The hardware vs. software/analogue vs. digital debate rages on. Where do you stand?
"They all have their own inherent qualities. Limiting your palette is an essential discipline, no matter what road you choose. Analogue vs digital is all fashion, I'm afraid. It was deeply satisfying to discover Benge's generation - who realised that analogue had been discarded too early for digital, and there was still a massive amount to explore there. Out of the skip and into the studio was Benge's motto. He rescued an entire sonic universe. Truth is you need both - digital to stabilise content and analogue to provide it."
Outboard vs. mixing in the box?
"Depends what sort of sound/song you want. I don't have a preference for either, they both have their own advantages and disadvantages and inherent qualities. My advice is, use where appropriate."
How has the industry changed? Do you feel it's for the better or worse?
"It has totally changed. Apple has made a vast land-grab without so much as a whimper from the electorate - so that's it for this generation. Before you were dealing with the whims of record companies, but there was enough money in the system to support the marginal - who were always the most promising.

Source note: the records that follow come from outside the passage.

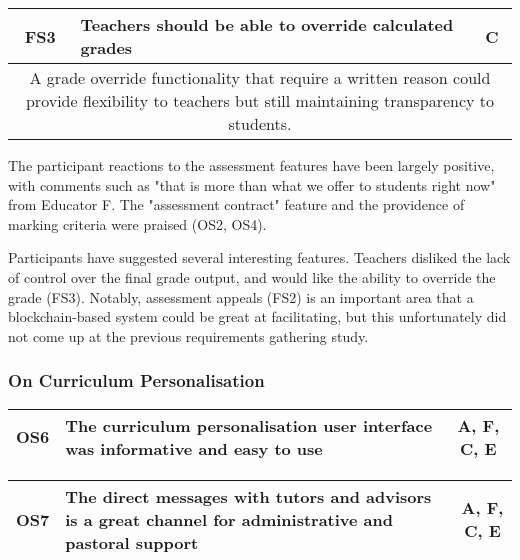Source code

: \begin{table}[!ht]
	\begin{tabularx}{\textwidth}{|c|X|c|}
		\hline
		FS3 & \textbf{Teachers should be able to override calculated grades} & C \\
		\hline
		\multicolumn{3}{|X|}{
			A grade override functionality that require a written reason could provide
			flexibility to teachers but still maintaining transparency to students.
		}                                                                        \\
		\hline
	\end{tabularx}
\end{table}

The participant reactions to the assessment features have been largely positive, 
with comments such as "that is more than what we offer to students right now" from 
Educator F.
The "assessment contract" feature and the providence of marking criteria were praised (OS2, OS4).

Participants have suggested several interesting features.
Teachers disliked the lack of control over the final grade output, and would like 
the ability to override the grade (FS3).
Notably, assessment appeals (FS2) is an important area that a blockchain-based system 
could be great at facilitating, but this unfortunately did not come up at the previous 
requirements gathering study.

\subsubsection{On Curriculum Personalisation}

\begin{table}[!ht]
	\begin{tabularx}{\textwidth}{|c|X|c|}
		\hline
		OS6 & \textbf{The curriculum personalisation user interface was informative and easy to use} & A, F, C, E \\
		\hline
	\end{tabularx}
\end{table}

\begin{table}[!ht]
	\begin{tabularx}{\textwidth}{|c|X|c|}
		\hline
		OS7 & \textbf{The direct messages with tutors and advisors is a great channel for administrative and pastoral support} & A, F, C, E \\
		\hline
	\end{tabularx}
\end{table}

"There was a massive infrastructure, all geared towards making this wild stuff financially viable - even wildly lucrative. That's all gone. Then Simon Cowell slipped into the pilot's seat like a rat up a drainpipe."
Is it the end of an era?
"Since the advent of Apple and MP3, an era has ended - as sure as the demise of Hollywood, Music Hall or any other 'Golden Era'. The entire form, motivation, distribution and promotional and financial infrastructure have been rapidly dispersed. It's unlikely you'll become rich anymore, so it's back to a marginal folk art. Maybe that's a good thing. We'll see. As for me, I'm firmly post-digital now."
Are you playing live much these days? Has the technology made it easier?
"Yes, it's easier - unless you choose to carry analogue gear, in which case it sounds wonderful but is genetically inclined to destroy humans."
What projects are you working on at present?
"I'm rehearsing with Karborn and Steve D'Agostino for the BFI screening of 'Evidence of Time Travel'. I'm also recording some deliciously slow, domestic piano music and working on a peculiar album called 'Electricity and Ghosts'. In terms of collaborations, I'm currently conversing with Rob Simon, Clint Mansell, Macoto Tezka, and Soft Moon."